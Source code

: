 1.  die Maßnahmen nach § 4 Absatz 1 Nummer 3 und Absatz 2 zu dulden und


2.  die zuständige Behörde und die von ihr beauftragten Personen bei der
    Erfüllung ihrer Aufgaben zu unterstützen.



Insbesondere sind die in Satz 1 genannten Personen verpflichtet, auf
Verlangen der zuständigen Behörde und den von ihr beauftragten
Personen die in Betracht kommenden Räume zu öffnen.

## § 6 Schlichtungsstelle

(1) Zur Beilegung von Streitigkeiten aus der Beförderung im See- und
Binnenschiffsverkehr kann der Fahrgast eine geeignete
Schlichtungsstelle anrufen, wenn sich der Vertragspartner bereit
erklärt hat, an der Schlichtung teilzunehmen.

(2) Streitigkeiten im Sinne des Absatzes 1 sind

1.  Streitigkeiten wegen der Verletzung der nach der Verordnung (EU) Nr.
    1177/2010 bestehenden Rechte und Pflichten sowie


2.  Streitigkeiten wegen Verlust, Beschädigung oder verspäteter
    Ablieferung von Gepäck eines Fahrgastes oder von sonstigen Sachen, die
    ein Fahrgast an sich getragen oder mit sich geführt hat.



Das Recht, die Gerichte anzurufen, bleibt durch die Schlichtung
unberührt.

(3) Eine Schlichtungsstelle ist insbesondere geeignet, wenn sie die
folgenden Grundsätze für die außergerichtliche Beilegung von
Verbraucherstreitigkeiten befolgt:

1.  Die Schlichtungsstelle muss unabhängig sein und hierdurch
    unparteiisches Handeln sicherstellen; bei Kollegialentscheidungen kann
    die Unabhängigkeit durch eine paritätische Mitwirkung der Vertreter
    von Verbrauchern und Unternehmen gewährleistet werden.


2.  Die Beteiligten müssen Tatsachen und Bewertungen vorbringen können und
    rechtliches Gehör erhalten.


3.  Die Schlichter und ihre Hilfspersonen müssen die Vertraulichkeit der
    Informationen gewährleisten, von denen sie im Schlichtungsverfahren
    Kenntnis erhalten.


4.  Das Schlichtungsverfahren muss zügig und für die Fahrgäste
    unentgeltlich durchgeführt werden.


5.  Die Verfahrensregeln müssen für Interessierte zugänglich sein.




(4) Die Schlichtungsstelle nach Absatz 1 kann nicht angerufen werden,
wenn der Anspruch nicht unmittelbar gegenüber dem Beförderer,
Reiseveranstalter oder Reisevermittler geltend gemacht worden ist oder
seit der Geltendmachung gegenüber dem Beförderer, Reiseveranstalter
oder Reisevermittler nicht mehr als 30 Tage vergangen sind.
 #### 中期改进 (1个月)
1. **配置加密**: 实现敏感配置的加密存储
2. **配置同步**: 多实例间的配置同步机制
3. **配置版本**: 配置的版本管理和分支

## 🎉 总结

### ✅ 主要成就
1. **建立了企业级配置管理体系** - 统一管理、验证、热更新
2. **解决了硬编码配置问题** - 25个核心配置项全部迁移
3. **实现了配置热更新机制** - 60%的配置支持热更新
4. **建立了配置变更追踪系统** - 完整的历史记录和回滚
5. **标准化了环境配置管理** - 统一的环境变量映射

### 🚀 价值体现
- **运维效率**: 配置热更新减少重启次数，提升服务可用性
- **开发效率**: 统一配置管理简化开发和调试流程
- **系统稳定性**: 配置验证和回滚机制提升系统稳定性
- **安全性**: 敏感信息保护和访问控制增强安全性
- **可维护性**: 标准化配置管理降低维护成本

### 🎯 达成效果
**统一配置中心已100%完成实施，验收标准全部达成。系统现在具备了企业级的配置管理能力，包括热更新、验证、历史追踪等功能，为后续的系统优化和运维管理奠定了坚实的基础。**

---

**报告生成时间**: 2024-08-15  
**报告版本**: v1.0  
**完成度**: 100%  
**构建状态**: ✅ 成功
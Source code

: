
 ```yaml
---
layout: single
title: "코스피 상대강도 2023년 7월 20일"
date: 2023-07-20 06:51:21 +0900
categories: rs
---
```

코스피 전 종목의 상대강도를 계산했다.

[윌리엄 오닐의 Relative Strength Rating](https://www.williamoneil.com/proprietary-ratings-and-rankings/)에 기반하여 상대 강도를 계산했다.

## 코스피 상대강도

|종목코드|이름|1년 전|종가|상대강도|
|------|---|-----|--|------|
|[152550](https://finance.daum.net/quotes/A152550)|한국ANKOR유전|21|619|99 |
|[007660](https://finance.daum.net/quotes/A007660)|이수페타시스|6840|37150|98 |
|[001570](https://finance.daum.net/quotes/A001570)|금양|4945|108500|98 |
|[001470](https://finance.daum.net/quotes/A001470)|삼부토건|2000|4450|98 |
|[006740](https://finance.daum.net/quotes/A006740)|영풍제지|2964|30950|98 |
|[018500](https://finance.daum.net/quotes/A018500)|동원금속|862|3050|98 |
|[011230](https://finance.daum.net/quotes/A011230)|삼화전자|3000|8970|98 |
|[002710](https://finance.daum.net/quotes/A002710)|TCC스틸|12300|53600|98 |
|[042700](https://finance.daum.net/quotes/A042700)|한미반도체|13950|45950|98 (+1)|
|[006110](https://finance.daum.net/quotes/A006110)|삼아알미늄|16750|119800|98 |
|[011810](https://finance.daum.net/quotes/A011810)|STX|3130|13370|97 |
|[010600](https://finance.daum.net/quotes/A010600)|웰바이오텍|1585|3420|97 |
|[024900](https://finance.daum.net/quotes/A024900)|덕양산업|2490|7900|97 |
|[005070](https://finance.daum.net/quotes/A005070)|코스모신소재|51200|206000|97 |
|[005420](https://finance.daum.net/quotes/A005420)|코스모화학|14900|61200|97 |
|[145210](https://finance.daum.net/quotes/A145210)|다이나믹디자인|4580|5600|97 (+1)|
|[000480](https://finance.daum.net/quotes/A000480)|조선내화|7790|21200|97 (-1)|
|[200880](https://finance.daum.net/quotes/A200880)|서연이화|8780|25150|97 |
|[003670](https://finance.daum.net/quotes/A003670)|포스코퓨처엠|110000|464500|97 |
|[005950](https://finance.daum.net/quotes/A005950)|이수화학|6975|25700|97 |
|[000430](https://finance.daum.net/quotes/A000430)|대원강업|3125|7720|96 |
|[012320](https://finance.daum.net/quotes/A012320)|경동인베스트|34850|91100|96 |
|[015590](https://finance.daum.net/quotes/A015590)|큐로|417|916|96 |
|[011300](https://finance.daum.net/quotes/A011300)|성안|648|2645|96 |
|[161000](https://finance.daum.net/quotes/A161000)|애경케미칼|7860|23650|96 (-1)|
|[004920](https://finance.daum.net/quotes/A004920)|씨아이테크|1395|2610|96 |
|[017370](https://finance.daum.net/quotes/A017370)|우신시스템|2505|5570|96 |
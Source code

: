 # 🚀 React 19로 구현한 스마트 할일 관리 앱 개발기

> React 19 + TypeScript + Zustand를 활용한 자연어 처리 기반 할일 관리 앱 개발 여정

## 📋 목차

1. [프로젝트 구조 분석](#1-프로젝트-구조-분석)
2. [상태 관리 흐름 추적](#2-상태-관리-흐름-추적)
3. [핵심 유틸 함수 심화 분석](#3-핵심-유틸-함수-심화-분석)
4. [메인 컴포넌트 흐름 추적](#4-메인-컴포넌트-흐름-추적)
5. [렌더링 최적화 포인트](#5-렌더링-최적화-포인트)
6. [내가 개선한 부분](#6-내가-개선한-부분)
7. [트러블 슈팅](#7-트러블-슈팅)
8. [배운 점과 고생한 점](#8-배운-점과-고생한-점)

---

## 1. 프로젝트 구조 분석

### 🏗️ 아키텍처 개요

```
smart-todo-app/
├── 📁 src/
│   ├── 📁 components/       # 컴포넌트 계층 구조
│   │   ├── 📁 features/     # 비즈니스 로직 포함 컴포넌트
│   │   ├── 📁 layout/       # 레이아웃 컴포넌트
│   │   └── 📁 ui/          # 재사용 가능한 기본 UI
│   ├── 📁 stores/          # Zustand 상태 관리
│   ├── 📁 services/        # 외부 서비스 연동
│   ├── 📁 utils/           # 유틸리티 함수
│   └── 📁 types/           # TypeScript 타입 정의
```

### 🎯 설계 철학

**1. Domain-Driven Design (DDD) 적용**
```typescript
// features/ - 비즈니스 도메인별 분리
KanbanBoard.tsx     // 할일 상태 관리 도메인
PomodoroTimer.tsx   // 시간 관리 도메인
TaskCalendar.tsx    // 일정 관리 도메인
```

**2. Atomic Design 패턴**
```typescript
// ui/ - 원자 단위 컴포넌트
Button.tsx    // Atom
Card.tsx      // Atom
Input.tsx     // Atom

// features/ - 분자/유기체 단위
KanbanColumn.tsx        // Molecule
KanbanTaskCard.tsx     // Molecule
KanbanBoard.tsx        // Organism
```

Instructions for the task – Please show every line of the records that holds the word "features".

Answer space –
│   │   ├── 📁 features/     # 비즈니스 로직 포함 컴포넌트
// features/ - 비즈니스 도메인별 분리
// features/ - 분자/유기체 단위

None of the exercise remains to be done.